Exercise |
The output should match, line for line, the records from the line containing "and methods development" through the line containing "Dle mého zde", with every picture left out.

Information shown |

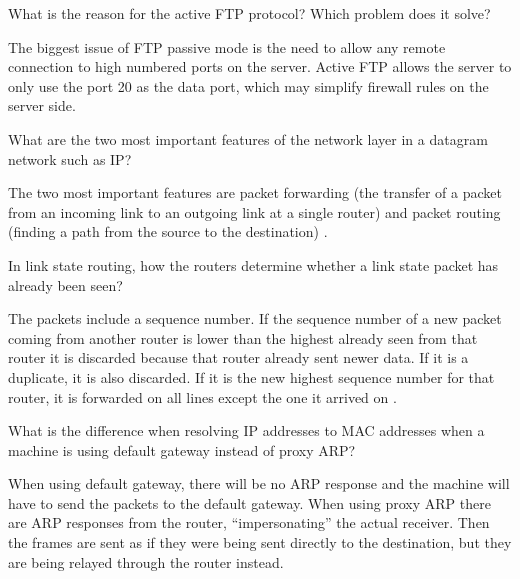 \begin{Exercise}
What is the reason for the active FTP protocol? Which problem does it solve?
\end{Exercise}
\begin{Answer}
The biggest issue of FTP passive mode is the need to allow any remote connection to high numbered ports on the server. Active FTP allows the server to only use the port 20 as the data port, which may simplify firewall rules on the server side.
\end{Answer}

\begin{Exercise}
What are the two most important features of the network layer in a datagram network such as IP?
\end{Exercise}
\begin{Answer}
The two most important features are packet forwarding (the transfer of a packet from an incoming link to an outgoing link at a single router) and packet routing (finding a path from the source to the destination) \cite[p.~305]{computer-networking-kurose-2012}.
\end{Answer}

\begin{Exercise}
In link state routing, how the routers determine whether a link state packet has already been seen?
\end{Exercise}
\begin{Answer}
The packets include a sequence number. If the sequence number of a new packet coming from another router is lower than the highest already seen from that router it is discarded because that router already sent newer data. If it is a duplicate, it is also discarded. If it is the new highest sequence number for that router, it is forwarded on all lines except the one it arrived on \cite[p.~376]{computer-networks-tanenbaum-2012}.
\end{Answer}

\begin{Exercise}
What is the difference when resolving IP addresses to MAC addresses when a machine is using default gateway instead of proxy ARP?
\end{Exercise}
\begin{Answer}
When using default gateway, there will be no ARP response and the machine will have to send the packets to the default gateway.
When using proxy ARP there are ARP responses from the router, ``impersonating'' the actual receiver.
Then the frames are sent as if they were being sent directly to the destination, but they are being relayed through the router instead.
\end{Answer}

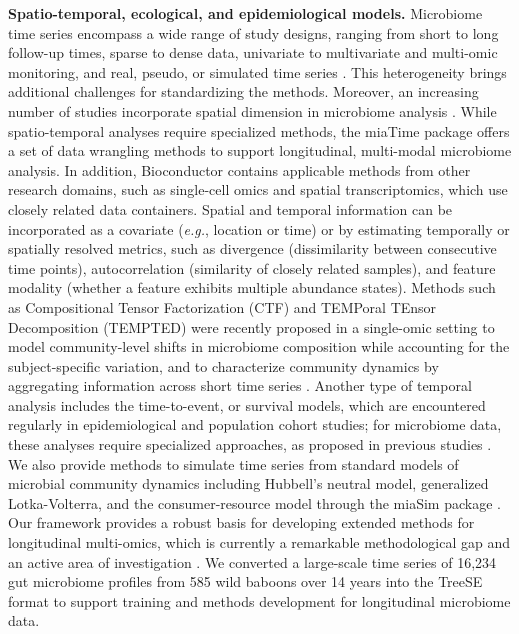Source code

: \documentclass[
  sn-nature,
]{sn-jnl}
\begin{document}
\textbf{Spatio-temporal, ecological, and epidemiological models.}
Microbiome time series \citep{berg2020} encompass a wide range of study
designs, ranging from short to long follow-up times, sparse to dense
data, univariate to multivariate and multi-omic monitoring, and real,
pseudo, or simulated time series
\citep{velten2022, sherwani2025, fukuyama2017}. This heterogeneity
brings additional challenges for standardizing the methods. Moreover, an
increasing number of studies incorporate spatial dimension in microbiome
analysis \citep{ruuskanen2021}. While spatio-temporal analyses require
specialized methods, the miaTime package offers a set of data wrangling
methods to support longitudinal, multi-modal microbiome analysis. In
addition, Bioconductor contains applicable methods from other research
domains, such as single-cell omics and spatial transcriptomics, which
use closely related data containers. Spatial and temporal information
can be incorporated as a covariate (\emph{e.g.}, location or time) or by
estimating temporally or spatially resolved metrics, such as divergence
(dissimilarity between consecutive time points), autocorrelation
(similarity of closely related samples), and feature modality (whether a
feature exhibits multiple abundance states). Methods such as
Compositional Tensor Factorization (CTF) \citep{martino2021} and
TEMPoral TEnsor Decomposition (TEMPTED) \citep{shi2024} were recently
proposed in a single-omic setting to model community-level shifts in
microbiome composition while accounting for the subject-specific
variation, and to characterize community dynamics by aggregating
information across short time series \citep{ross2026}. Another type of
temporal analysis includes the time-to-event, or survival models, which
are encountered regularly in epidemiological and population cohort
studies; for microbiome data, these analyses require specialized
approaches, as proposed in previous studies \citep{salosensaari2021}. We
also provide methods to simulate time series from standard models of
microbial community dynamics including Hubbell's neutral model,
generalized Lotka-Volterra, and the consumer-resource model through the
miaSim package \citep{gao2023}. Our framework provides a robust basis
for developing extended methods for longitudinal multi-omics, which is
currently a remarkable methodological gap and an active area of
investigation \citep{sherwani2025}. We converted a large-scale time
series of 16,234 gut microbiome profiles from 585 wild baboons over 14
years \citep{grieneisen2021} into the TreeSE format to support training
and methods development for longitudinal microbiome data.
\end{document}
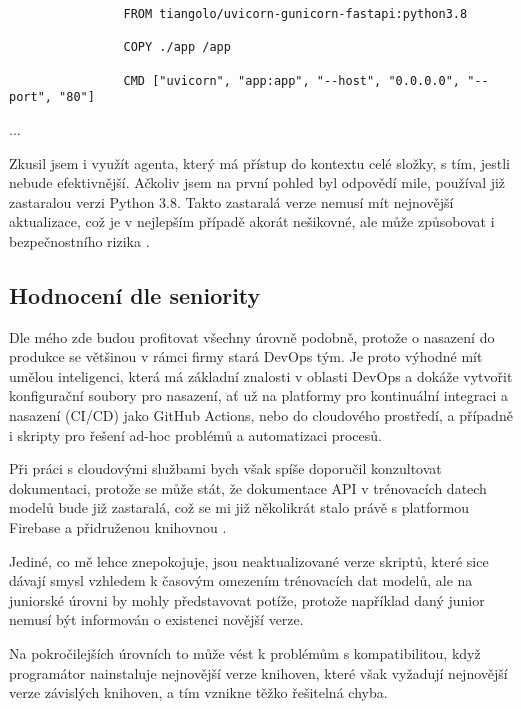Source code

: \documentclass[FM,DP]{tulthesis}
\begin{document}
		\vspace{0.6em}
		\begin{tcolorbox}[colback=white,colframe=black,title=Soubor pro spuštení docker kontejneru]
			\begin{lstlisting}
				FROM tiangolo/uvicorn-gunicorn-fastapi:python3.8
				
				COPY ./app /app
				
				CMD ["uvicorn", "app:app", "--host", "0.0.0.0", "--port", "80"]
			\end{lstlisting}
			... \cite{agent_deploy}
		\end{tcolorbox}
		\vspace{0.6em}
		
		Zkusil jsem i využít agenta, který má přístup do kontextu celé složky, s tím, jestli nebude efektivnější. Ačkoliv jsem na první pohled byl odpovědí mile, používal již zastaralou verzi Python 3.8. Takto zastaralá verze nemusí mít nejnovější aktualizace, což je v nejlepším případě akorát nešikovné, ale může způsobovat i bezpečnostního rizika \cite{agent_deploy}.
		
		\subsection{Hodnocení dle seniority}
		Dle mého zde budou profitovat všechny úrovně podobně, protože o nasazení do produkce se většinou v rámci firmy stará DevOps tým. Je proto výhodné mít umělou inteligenci, která má základní znalosti v oblasti DevOps a dokáže vytvořit konfigurační soubory pro nasazení, ať už na platformy pro kontinuální integraci a nasazení (CI/CD) jako GitHub Actions, nebo do cloudového prostředí, a případně i skripty pro řešení ad-hoc problémů a automatizaci procesů. 
		
		Při práci s cloudovými službami bych však spíše doporučil konzultovat dokumentaci, protože se může stát, že dokumentace API v trénovacích datech modelů bude již zastaralá, což se mi již několikrát stalo právě s platformou Firebase a přidruženou knihovnou \cite{firebase} \cite{cicd} \cite{cicd2}.
		
		Jediné, co mě lehce znepokojuje, jsou neaktualizované verze skriptů, které sice dávají smysl vzhledem k časovým omezením trénovacích dat modelů, ale na juniorské úrovni by mohly představovat potíže, protože například daný junior nemusí být informován o existenci novější verze. 
		
		Na pokročilejších úrovních to může vést k problémům s kompatibilitou, když programátor nainstaluje nejnovější verze knihoven, které však vyžadují nejnovější verze závislých knihoven, a tím vznikne těžko řešitelná chyba. 
		
\end{document}
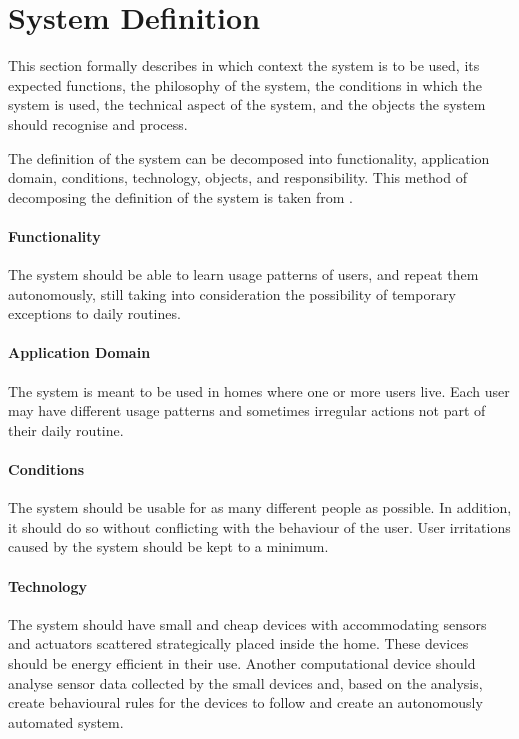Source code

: \section{System Definition}\label{sec:systemDefinition}

This section formally describes in which context the system is to be used, its expected functions, the philosophy of the system, the conditions in which the system is used, the technical aspect of the system, and the objects the system should recognise and process.

The definition of the system can be decomposed into functionality, application domain, conditions, technology, objects, and responsibility. This method of decomposing the definition of the system is taken from \cite{mathiassen2001objektorienteret}.

\paragraph{Functionality}
The system should be able to learn usage patterns of users, and repeat them autonomously, still taking into consideration the possibility of temporary exceptions to daily routines.

\paragraph{Application Domain}
The system is meant to be used in homes where one or more users live. Each user may have different usage patterns and sometimes irregular actions not part of their daily routine. 

\paragraph{Conditions}
The system should be usable for as many different people as possible. In addition, it should do so without conflicting with the behaviour of the user. User irritations caused by the system should be kept to a minimum.

\paragraph{Technology}
The system should have small and cheap devices with accommodating sensors and actuators scattered strategically placed inside the home. These devices should be energy efficient in their use. Another computational device should analyse sensor data collected by the small devices and, based on the analysis, create behavioural rules for the devices to follow and create an autonomously automated system.

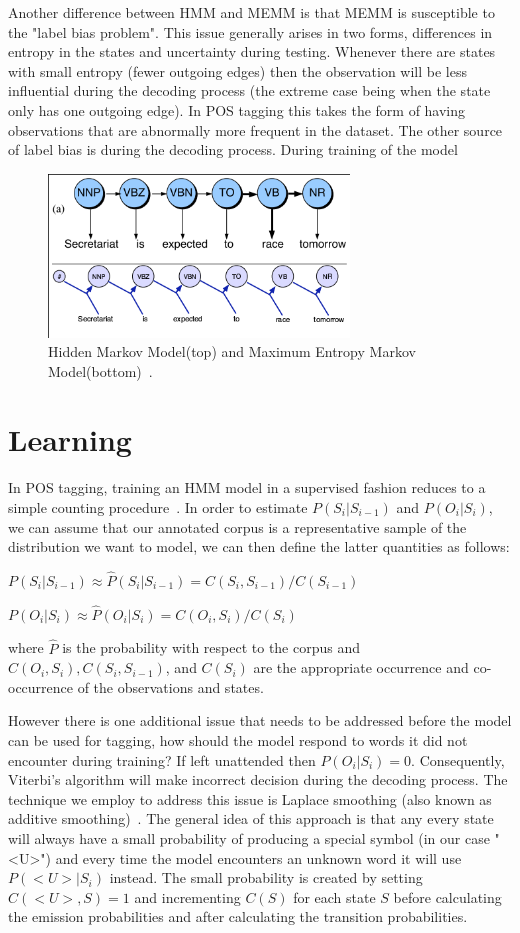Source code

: \documentclass{acm_proc_article-sp}
\begin{document}
Another difference between HMM and MEMM is that MEMM is susceptible to the "label bias problem". This issue generally arises in two forms, differences in entropy in the states and uncertainty during testing. Whenever there are states with small entropy (fewer outgoing edges) then the observation will be less influential during the decoding process (the extreme case being when the state only has one outgoing edge). In POS tagging this takes the form of having observations that are abnormally more frequent in the dataset. The other source of label bias is during the decoding process. During training of the model
\begin{figure}[ht]
\centering
\includegraphics[width=80mm]{figures/memm.png}
\caption{Hidden Markov Model(top) and Maximum Entropy Markov Model(bottom)~\cite{nlpBook}. \label{hmmVmemm}}
\end{figure}

\section{Learning}
In POS tagging, training an HMM model in a supervised fashion reduces to a simple counting procedure~\cite{nlpBook}. In order to estimate $P( S_i | S_{i-1} )$ and $P( O_i | S_i )$, we can assume that our annotated corpus is a representative sample of the distribution we want to model, we can then define the latter quantities as follows:

$P( S_i | S_{i-1} ) \approx \hat{P}( S_i | S_{i-1} ) = C( S_i, S_{i-1} )/C( S_{i-1} )$

$P( O_i | S_i ) \approx \hat{P}( O_i | S_i ) = C( O_i, S_i )/C( S_i )$

where $\hat{P}$ is the probability with respect to the corpus and $C( O_i, S_i ), C( S_i, S_{i-1} )$, and $C( S_i )$ are the appropriate occurrence and co-occurrence of the observations and states.

However there is one additional issue that needs to be addressed before the model can be used for tagging, how should the model respond to words it did not encounter during training? If left unattended then $P( O_i | S_i ) = 0$. Consequently, Viterbi's algorithm will make incorrect decision during the decoding process. The technique we employ to address this issue is Laplace smoothing (also known as additive smoothing)~\cite{laplaceSmooth}. The general idea of this approach is that any every state will always have a small probability of producing a special symbol (in our case "<U>") and every time the model encounters an unknown word it will use $P( <U> | S_i )$ instead. The small probability is created by setting $C( <U>, S ) = 1$ and incrementing $C( S )$ for each state $S$ before calculating the emission probabilities and after calculating the transition probabilities.
\end{document}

Problem solution |
and methods development for longitudinal microbiome data.
\end{document}
Source code

: \documentclass[FM,DP]{tulthesis}
\begin{document}
		\vspace{0.6em}
		\begin{tcolorbox}[colback=white,colframe=black,title=Soubor pro spuštení docker kontejneru]
			\begin{lstlisting}
				FROM tiangolo/uvicorn-gunicorn-fastapi:python3.8
				
				COPY ./app /app
				
				CMD ["uvicorn", "app:app", "--host", "0.0.0.0", "--port", "80"]
			\end{lstlisting}
			... \cite{agent_deploy}
		\end{tcolorbox}
		\vspace{0.6em}
		
		Zkusil jsem i využít agenta, který má přístup do kontextu celé složky, s tím, jestli nebude efektivnější. Ačkoliv jsem na první pohled byl odpovědí mile, používal již zastaralou verzi Python 3.8. Takto zastaralá verze nemusí mít nejnovější aktualizace, což je v nejlepším případě akorát nešikovné, ale může způsobovat i bezpečnostního rizika \cite{agent_deploy}.
		
		\subsection{Hodnocení dle seniority}
		Dle mého zde budou profitovat všechny úrovně podobně, protože o nasazení do produkce se většinou v rámci firmy stará DevOps tým. Je proto výhodné mít umělou inteligenci, která má základní znalosti v oblasti DevOps a dokáže vytvořit konfigurační soubory pro nasazení, ať už na platformy pro kontinuální integraci a nasazení (CI/CD) jako GitHub Actions, nebo do cloudového prostředí, a případně i skripty pro řešení ad-hoc problémů a automatizaci procesů. 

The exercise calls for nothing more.